- [Problem details]: Starting at the line that contains "- [ ] File icons to match VSCode" in the listing below, write out every line word for word until you have written the line that contains "- By starring".

Material supplied Block Start

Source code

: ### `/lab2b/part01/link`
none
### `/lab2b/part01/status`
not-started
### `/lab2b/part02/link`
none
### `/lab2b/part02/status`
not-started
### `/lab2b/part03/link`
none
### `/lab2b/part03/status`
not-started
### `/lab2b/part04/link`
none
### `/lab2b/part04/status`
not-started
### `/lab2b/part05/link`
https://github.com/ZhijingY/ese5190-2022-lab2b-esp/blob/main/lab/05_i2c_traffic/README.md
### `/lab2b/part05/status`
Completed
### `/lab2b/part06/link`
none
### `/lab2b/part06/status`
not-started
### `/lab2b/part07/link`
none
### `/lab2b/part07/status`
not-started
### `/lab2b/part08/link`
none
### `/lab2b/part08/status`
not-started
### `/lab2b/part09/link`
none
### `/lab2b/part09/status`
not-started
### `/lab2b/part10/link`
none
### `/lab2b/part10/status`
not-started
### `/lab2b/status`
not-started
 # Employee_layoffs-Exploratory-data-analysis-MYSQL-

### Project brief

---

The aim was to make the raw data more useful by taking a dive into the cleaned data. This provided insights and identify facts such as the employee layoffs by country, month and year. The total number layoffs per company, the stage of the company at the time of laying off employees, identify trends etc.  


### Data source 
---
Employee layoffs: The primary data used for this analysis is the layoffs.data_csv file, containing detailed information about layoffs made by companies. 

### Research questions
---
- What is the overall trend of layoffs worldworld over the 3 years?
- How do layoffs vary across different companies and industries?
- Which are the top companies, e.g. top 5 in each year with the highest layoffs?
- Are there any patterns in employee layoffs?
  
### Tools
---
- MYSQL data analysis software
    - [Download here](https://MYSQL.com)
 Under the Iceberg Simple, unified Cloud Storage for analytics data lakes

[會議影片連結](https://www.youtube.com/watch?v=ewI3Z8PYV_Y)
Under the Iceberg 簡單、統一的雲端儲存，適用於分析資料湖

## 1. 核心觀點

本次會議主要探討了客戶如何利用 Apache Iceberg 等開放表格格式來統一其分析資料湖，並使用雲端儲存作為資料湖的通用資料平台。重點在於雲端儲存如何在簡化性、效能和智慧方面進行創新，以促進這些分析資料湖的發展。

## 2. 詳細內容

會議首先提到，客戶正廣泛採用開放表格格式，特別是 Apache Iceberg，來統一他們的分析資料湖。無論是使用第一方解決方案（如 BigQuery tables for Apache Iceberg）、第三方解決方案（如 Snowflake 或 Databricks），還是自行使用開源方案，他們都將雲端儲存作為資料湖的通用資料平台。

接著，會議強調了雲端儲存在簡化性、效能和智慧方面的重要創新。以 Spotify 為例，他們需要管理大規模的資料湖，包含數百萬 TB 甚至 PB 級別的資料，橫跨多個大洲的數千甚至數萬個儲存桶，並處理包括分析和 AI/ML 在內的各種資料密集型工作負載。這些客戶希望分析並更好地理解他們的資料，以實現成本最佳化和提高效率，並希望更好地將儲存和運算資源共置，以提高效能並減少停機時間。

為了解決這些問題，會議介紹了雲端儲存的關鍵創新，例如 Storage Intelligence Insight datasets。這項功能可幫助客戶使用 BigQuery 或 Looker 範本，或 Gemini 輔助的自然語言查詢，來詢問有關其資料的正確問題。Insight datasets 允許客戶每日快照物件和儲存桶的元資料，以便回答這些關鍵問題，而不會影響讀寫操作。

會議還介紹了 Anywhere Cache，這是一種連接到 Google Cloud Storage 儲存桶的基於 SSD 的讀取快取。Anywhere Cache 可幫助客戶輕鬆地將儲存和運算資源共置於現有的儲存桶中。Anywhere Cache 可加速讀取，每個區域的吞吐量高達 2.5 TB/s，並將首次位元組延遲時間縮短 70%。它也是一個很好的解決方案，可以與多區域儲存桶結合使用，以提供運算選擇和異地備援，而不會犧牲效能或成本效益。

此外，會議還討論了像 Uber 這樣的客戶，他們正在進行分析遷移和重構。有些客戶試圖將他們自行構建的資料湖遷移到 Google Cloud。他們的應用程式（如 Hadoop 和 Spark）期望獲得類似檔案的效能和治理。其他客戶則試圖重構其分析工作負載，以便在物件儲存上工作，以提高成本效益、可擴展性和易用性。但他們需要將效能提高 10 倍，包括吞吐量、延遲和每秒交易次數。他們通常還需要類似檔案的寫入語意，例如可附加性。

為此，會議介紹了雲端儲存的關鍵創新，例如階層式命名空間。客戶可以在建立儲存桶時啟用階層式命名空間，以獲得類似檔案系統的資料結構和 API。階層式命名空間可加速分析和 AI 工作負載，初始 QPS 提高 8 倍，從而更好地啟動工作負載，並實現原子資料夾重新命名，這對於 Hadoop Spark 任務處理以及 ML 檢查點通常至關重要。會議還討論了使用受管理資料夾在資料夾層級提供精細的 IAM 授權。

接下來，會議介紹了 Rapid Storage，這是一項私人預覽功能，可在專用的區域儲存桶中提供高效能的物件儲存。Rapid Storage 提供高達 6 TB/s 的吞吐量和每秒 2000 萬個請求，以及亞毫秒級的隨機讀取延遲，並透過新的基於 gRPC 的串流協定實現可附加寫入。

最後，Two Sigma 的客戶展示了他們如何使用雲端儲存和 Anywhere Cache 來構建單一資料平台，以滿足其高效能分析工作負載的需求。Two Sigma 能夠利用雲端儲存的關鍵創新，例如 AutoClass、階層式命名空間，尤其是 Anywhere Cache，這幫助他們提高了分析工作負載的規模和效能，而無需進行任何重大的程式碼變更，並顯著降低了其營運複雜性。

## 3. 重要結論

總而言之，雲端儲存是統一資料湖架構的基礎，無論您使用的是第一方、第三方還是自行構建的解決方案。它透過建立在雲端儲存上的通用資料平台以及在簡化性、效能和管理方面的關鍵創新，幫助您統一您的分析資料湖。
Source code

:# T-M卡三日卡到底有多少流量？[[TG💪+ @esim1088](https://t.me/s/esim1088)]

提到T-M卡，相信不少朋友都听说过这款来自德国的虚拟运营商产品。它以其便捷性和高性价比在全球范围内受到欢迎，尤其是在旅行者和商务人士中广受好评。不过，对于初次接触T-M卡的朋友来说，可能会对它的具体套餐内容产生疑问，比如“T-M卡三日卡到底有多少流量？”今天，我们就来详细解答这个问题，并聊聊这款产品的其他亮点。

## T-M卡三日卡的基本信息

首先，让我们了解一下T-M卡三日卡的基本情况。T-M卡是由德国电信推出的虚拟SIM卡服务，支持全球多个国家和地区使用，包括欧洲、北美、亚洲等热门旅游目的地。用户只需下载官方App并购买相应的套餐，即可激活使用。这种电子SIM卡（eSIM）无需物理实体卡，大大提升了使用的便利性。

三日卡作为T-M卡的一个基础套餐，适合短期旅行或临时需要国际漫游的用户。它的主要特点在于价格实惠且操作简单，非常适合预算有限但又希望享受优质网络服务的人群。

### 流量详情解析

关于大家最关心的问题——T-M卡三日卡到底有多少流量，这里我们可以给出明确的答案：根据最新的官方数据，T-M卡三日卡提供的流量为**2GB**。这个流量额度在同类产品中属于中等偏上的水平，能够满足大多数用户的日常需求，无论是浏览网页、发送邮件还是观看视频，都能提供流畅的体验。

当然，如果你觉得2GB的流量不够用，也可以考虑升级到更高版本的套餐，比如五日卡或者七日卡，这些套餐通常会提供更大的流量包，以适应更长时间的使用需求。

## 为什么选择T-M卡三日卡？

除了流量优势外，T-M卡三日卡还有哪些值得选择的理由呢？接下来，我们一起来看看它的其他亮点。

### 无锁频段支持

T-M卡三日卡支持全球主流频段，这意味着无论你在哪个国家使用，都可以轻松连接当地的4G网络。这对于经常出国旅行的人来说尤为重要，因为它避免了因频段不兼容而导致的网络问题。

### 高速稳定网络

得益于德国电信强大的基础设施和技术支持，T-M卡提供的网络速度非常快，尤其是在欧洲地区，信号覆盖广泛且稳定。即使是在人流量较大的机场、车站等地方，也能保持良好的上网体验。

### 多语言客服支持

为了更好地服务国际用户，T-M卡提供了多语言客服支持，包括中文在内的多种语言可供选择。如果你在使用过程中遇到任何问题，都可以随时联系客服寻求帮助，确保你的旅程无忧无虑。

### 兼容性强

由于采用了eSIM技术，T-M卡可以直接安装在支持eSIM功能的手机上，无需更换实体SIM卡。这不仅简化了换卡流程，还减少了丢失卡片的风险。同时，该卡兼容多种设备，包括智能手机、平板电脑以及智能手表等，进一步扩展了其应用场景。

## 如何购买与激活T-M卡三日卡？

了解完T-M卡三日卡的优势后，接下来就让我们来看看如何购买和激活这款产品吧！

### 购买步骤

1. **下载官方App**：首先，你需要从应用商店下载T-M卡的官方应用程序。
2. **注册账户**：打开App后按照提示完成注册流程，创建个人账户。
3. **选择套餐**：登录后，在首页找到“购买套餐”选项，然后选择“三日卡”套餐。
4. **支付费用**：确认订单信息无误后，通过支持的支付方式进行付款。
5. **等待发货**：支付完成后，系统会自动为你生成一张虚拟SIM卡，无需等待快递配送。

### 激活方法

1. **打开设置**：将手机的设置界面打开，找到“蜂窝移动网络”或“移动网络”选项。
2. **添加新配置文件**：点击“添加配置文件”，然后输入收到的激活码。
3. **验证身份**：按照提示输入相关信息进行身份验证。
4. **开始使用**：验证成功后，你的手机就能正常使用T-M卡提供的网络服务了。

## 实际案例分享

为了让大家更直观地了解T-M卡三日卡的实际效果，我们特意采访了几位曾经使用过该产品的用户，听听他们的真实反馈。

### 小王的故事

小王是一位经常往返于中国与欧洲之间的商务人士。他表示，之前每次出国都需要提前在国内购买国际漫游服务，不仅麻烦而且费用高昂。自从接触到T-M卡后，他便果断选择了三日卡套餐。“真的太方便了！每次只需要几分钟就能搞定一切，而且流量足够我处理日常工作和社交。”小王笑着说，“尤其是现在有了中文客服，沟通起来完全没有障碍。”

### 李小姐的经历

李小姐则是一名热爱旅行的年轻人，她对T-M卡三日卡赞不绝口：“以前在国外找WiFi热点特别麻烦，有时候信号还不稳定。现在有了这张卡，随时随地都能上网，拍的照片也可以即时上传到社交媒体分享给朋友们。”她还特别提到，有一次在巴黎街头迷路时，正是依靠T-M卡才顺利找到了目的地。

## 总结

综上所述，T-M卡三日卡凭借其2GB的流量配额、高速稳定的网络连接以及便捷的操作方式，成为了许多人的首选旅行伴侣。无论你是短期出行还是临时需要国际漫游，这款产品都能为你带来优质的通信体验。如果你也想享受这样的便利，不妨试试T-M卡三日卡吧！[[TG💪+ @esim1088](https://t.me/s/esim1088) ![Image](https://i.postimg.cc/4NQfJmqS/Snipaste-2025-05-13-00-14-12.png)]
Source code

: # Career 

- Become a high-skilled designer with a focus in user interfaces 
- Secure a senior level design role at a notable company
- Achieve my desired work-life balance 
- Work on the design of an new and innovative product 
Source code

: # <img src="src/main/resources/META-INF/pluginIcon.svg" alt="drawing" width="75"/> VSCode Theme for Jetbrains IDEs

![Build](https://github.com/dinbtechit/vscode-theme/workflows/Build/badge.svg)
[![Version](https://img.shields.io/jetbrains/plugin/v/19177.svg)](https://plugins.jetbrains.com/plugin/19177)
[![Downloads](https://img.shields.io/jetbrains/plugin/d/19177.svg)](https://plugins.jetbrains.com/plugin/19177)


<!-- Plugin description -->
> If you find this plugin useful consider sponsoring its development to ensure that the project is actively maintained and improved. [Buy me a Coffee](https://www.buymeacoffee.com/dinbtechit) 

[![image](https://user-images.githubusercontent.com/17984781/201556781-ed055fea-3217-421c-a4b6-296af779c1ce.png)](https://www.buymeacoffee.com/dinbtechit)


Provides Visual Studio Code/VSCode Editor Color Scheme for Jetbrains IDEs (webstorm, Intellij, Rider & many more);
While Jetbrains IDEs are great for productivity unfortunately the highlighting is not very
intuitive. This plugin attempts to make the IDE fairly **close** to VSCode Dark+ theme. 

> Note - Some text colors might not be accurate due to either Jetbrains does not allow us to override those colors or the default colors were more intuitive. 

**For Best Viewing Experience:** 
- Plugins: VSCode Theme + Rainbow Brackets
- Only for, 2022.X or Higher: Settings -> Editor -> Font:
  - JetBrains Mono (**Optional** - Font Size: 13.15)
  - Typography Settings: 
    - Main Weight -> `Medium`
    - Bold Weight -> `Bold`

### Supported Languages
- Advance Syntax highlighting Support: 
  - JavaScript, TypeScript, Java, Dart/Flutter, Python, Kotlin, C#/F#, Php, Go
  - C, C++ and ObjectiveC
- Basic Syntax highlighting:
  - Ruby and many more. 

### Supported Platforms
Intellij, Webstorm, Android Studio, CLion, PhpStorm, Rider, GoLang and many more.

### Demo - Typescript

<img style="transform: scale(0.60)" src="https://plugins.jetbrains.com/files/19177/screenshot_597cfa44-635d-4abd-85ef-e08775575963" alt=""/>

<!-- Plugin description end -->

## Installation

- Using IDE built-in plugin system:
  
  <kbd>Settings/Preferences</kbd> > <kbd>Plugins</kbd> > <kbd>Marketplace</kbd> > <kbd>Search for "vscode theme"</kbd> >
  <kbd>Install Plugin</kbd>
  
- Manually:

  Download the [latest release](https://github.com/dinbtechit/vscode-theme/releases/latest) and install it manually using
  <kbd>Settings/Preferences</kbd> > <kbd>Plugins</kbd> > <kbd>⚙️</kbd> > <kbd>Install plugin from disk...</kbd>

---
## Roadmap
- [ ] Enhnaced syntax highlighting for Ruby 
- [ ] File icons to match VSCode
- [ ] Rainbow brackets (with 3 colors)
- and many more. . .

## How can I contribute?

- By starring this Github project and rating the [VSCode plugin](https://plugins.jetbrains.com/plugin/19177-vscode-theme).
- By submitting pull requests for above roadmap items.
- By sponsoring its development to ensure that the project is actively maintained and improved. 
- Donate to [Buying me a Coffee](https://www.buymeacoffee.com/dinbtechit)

Material supplied Block End

- [Exercise output]:
- [ ] File icons to match VSCode
- [ ] Rainbow brackets (with 3 colors)
- and many more. . .

## How can I contribute?

- By starring this Github project and rating the [VSCode plugin](https://plugins.jetbrains.com/plugin/19177-vscode-theme).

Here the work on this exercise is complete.